= G. A. Beazeley =

British Army officer and surveyor

George Adam Beazeley DSO (7 July 1870 – 8 May 1961) was a British Army officer, surveyor and one of the fathers of aerial photography in surveying, military reconnaissance and archaeology. He was probably the first person to identify aerial archaeology as an independent field.

Beazeley was the son of a civil engineer. He was educated at Chigwell Grammar School and Cherbourg School, Malvern, before training at the Royal Military Academy, Woolwich and being commissioned second lieutenant in the Royal Engineers in February 1890. He attended the School of Military Engineering from 1890 to 1892 and the spent two years with the submarine mining unit in Cork Harbour, Ireland. He was promoted lieutenant in February 1893. In 1894 he was posted to India, where he spent most of the rest of his career.

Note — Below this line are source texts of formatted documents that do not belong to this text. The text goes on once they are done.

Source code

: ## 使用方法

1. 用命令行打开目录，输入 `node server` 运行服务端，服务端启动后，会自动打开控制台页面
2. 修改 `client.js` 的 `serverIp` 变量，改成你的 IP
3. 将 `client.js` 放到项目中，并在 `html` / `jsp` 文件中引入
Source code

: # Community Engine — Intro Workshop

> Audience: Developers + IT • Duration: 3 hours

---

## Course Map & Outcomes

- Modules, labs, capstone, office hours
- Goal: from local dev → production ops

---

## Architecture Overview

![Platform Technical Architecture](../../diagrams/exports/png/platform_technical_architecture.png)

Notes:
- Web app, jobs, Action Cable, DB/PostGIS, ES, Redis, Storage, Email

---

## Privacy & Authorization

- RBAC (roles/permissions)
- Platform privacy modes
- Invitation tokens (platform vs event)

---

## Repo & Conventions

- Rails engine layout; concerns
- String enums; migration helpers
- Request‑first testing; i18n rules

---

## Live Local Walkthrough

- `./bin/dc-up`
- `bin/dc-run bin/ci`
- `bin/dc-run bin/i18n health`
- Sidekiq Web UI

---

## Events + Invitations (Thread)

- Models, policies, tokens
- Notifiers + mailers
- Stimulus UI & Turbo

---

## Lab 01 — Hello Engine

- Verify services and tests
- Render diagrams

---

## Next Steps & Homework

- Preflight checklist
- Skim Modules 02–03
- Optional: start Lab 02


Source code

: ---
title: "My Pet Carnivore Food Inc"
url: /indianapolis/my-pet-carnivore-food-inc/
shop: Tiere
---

He continued to work in submarine mining until 1897, when he changed his speciality to surveying and joined the Survey of India, where he stayed until his retirement in 1925. He was promoted captain in December 1900 and major in January 1910. He was attached as survey officer to the Somaliland Field Force in 1903-1904, when he was mentioned in despatches.

In October 1916 he was posted to Mesopotamia, where he was in charge of all field survey work on the Tigris front until April 1917, initially assisted by only three British soldiers and about sixteen native porters and orderlies. He also flew many reconnaissance missions and carried out considerable archaeological investigations, both from the air and on the ground. He identified the remains of ancient Samarra and discovered the outlines of ancient canals on the Tigris-Euphrates plain. He was promoted lieutenant-colonel in December 1917 and awarded the Distinguished Service Order (DSO) for his services on 1 January 1918. On 2 May 1918 he was shot down and captured by the Turks, remaining a prisoner of war until 16 November, just after the end of the war.

In 1919 and from 1921 to 1922 he was attached to the Royal Air Force. He retired from the Army in July 1925, but in 1929 joined the Sudan Air Survey for a year. He and his wife Annette (whom he had married in 1900) retired to Saint Aubin, Jersey, but from 1938 he worked in air raid precautions. He left the Channel Islands for England in 1940, just before the German occupation, and continued to work in ARP until 1942, when he took up office work in Totnes, also in connection with the war. He returned to Jersey after the liberation in July 1945 and spent his retirement living in the Grouville Hall Hotel after Annette died in 1950.

On 4 November 1938, his daughter Rozel, her husband, Captain William Swan, also of the Royal Engineers, and their baby daughter were killed in the crash of the airliner St Catherine's Bay at Jersey Airport.